- _Study material_
--- START ---

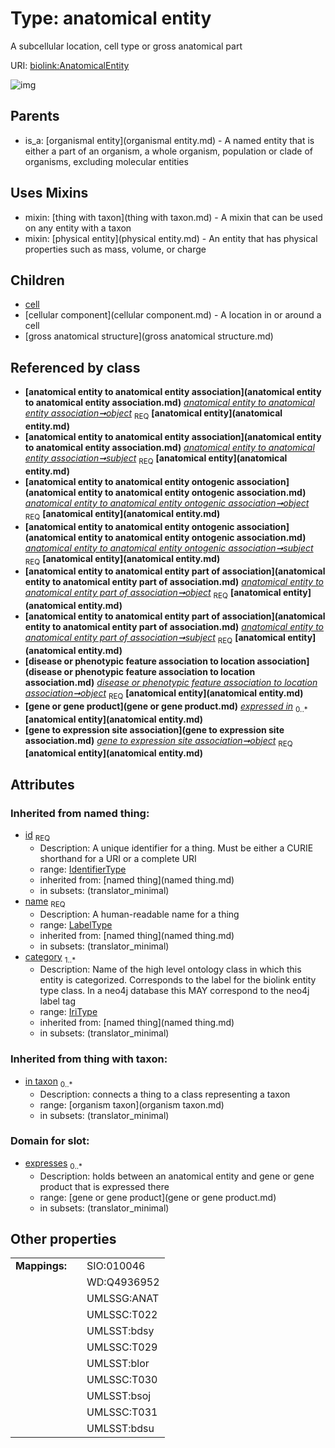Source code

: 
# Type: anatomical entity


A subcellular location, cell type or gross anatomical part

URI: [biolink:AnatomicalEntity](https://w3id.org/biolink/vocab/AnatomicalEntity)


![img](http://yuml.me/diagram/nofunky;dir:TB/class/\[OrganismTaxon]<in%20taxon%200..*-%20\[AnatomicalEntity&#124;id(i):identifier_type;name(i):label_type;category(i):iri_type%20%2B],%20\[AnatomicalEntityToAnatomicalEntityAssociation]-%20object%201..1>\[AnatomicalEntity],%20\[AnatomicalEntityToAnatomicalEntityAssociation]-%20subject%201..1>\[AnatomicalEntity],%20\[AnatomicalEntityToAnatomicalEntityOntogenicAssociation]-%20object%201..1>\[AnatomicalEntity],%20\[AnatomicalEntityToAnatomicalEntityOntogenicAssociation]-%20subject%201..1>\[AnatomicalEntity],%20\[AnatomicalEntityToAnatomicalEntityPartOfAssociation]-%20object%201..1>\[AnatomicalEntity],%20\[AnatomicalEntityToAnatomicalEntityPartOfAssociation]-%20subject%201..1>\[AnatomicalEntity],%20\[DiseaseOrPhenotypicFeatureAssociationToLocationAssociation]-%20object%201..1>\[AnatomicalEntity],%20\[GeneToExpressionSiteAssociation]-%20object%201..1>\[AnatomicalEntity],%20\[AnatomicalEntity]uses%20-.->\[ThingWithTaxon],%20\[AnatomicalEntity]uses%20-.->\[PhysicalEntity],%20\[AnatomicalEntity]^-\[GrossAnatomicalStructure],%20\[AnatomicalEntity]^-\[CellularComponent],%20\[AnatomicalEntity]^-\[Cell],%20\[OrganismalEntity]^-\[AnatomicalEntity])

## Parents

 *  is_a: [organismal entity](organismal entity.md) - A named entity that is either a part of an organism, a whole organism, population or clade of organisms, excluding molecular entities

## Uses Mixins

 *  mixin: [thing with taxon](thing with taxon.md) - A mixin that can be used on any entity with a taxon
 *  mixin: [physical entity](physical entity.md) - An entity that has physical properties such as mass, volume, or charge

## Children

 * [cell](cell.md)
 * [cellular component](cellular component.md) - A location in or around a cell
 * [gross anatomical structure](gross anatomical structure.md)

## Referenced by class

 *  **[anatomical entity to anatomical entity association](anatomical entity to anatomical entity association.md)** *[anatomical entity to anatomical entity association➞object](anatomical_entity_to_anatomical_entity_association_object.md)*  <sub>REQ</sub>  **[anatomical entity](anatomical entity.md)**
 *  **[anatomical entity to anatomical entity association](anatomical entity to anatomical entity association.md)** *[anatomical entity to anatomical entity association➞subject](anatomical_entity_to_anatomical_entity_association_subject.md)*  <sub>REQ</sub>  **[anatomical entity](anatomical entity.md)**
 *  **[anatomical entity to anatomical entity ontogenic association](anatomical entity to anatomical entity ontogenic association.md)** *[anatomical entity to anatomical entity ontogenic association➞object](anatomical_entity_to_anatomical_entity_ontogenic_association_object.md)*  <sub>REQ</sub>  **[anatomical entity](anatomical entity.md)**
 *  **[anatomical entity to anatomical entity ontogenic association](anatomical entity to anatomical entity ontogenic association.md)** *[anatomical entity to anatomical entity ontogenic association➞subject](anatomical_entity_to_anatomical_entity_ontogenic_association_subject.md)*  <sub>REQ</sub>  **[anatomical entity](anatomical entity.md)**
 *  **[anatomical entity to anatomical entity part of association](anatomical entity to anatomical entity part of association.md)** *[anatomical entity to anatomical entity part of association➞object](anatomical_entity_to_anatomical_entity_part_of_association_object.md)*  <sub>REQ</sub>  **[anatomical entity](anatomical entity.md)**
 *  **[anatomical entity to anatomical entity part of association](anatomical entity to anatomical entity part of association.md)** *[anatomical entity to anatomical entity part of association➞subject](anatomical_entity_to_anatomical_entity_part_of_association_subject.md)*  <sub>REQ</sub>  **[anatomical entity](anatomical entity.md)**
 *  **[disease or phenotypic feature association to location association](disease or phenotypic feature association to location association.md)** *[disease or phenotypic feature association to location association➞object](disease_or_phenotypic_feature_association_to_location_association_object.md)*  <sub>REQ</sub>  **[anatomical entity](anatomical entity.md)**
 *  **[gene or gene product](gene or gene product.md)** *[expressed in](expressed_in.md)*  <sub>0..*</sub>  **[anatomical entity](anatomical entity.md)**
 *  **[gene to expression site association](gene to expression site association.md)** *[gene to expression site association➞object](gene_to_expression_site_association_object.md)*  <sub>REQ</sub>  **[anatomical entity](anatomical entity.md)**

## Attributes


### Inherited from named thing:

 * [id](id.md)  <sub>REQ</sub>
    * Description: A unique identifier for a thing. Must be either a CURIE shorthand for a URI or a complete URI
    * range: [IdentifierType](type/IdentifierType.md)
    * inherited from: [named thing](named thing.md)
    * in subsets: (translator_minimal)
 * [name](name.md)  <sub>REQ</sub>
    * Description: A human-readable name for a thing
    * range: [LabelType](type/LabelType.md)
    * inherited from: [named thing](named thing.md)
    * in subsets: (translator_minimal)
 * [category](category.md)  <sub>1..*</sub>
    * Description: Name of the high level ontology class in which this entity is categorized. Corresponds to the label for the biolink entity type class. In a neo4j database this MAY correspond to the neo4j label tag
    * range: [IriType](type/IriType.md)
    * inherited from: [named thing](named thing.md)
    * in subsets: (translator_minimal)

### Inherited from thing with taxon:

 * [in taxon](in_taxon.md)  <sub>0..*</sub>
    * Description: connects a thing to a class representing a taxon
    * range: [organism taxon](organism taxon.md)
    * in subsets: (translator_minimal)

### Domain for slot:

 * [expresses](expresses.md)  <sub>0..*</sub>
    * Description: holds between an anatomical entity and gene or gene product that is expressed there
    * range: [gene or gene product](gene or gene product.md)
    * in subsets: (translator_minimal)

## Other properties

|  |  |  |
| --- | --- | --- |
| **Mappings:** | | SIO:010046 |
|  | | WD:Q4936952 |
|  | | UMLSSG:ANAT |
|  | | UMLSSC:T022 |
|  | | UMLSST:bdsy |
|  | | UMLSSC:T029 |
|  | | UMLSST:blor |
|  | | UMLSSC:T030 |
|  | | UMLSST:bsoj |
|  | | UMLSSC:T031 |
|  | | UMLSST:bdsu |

--- END ---

- _Task statement_
From the listing above, return every line that contains the word "Description".

- _Solution_
    * Description: A unique identifier for a thing. Must be either a CURIE shorthand for a URI or a complete URI
    * Description: A human-readable name for a thing
    * Description: Name of the high level ontology class in which this entity is categorized. Corresponds to the label for the biolink entity type class. In a neo4j database this MAY correspond to the neo4j label tag
    * Description: connects a thing to a class representing a taxon
    * Description: holds between an anatomical entity and gene or gene product that is expressed there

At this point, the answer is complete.